Every line of the material below, from the top through the line with "## Instalación", should be reproduced exactly.

▸ GIVEN ENTRIES:
============
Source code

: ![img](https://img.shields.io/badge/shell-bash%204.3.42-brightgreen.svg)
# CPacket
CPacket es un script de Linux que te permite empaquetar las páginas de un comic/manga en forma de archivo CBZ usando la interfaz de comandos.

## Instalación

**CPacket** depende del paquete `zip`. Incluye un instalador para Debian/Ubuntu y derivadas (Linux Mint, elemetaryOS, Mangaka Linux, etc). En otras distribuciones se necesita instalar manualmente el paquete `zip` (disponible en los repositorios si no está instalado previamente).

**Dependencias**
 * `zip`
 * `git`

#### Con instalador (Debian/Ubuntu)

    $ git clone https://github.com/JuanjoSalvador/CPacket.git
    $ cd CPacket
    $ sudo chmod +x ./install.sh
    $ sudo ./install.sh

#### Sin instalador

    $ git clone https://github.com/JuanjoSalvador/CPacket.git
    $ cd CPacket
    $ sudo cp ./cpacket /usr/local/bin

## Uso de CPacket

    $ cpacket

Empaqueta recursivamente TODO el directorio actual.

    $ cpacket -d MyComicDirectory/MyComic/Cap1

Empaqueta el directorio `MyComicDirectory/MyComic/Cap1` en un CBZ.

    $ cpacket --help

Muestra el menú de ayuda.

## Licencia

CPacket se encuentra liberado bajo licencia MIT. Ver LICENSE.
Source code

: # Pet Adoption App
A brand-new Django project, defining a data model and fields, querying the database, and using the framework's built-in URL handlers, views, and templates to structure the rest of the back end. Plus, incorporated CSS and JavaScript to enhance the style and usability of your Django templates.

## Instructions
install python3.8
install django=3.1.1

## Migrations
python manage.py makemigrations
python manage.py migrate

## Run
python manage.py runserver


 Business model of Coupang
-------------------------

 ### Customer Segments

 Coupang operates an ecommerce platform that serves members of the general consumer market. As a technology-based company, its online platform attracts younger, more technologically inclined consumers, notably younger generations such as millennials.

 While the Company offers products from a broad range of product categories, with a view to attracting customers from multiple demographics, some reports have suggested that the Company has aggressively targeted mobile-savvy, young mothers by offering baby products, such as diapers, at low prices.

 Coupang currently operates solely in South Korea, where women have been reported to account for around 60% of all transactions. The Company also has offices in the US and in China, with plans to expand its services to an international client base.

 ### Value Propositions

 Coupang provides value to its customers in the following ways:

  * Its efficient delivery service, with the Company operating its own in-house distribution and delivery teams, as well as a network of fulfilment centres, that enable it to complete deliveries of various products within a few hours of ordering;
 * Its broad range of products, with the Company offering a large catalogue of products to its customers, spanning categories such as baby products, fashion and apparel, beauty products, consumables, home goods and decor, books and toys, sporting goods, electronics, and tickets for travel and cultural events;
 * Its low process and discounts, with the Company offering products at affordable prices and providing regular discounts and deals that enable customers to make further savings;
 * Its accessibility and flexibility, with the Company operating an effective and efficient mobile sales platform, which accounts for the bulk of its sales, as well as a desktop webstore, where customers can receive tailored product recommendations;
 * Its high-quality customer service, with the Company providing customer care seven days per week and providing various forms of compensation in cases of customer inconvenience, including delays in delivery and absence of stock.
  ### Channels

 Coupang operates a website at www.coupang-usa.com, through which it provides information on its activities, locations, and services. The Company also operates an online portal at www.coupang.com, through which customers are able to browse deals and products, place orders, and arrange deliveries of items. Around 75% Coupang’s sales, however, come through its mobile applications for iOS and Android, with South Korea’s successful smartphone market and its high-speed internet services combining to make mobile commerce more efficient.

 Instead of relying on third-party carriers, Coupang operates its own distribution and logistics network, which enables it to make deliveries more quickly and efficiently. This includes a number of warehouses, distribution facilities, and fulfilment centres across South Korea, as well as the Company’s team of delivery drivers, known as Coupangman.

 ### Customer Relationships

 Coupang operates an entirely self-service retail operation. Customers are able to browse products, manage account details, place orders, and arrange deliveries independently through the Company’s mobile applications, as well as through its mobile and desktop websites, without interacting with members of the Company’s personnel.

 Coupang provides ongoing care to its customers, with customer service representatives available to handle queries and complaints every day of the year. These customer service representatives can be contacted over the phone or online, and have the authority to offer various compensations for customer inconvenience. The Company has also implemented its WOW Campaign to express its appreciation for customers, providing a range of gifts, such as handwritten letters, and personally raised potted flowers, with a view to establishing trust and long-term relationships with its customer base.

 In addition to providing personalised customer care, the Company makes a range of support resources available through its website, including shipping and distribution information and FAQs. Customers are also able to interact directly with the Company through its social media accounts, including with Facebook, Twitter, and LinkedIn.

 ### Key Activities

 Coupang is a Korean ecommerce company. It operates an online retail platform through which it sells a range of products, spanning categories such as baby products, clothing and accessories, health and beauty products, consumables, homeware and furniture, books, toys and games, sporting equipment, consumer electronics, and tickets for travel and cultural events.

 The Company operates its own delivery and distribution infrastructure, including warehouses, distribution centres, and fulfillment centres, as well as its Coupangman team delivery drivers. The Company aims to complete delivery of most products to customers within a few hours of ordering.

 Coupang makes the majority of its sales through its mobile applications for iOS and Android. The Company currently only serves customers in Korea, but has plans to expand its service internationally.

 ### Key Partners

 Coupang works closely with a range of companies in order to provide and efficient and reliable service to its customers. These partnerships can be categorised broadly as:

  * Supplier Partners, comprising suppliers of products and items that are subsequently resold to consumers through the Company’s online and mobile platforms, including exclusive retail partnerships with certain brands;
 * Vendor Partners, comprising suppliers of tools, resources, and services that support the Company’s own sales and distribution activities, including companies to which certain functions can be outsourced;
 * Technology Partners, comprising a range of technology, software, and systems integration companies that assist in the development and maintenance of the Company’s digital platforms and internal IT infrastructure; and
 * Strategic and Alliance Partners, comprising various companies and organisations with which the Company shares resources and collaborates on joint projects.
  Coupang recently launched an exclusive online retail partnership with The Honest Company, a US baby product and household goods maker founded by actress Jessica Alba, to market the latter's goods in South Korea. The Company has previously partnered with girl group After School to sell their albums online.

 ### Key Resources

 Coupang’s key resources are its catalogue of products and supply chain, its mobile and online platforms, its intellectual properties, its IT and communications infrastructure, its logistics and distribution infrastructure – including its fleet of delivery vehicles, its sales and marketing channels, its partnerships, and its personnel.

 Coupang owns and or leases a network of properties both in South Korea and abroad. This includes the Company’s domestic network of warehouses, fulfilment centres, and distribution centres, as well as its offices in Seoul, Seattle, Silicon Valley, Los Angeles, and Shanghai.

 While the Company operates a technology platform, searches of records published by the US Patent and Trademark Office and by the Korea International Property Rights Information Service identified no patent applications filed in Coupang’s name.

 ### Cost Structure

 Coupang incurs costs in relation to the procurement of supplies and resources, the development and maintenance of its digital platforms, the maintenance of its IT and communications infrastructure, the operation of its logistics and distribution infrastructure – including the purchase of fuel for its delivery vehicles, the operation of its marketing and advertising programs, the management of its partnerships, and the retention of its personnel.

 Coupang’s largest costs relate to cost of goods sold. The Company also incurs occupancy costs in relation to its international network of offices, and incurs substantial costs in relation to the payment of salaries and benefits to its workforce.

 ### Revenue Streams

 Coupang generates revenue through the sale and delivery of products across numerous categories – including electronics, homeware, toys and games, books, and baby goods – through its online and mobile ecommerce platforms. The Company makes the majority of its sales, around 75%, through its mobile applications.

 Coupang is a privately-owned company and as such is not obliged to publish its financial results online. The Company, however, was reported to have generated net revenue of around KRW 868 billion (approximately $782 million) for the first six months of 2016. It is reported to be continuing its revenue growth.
============
▸ REPLY TO THE TASK:
Source code

: ![img](https://img.shields.io/badge/shell-bash%204.3.42-brightgreen.svg)
# CPacket
CPacket es un script de Linux que te permite empaquetar las páginas de un comic/manga en forma de archivo CBZ usando la interfaz de comandos.

## Instalación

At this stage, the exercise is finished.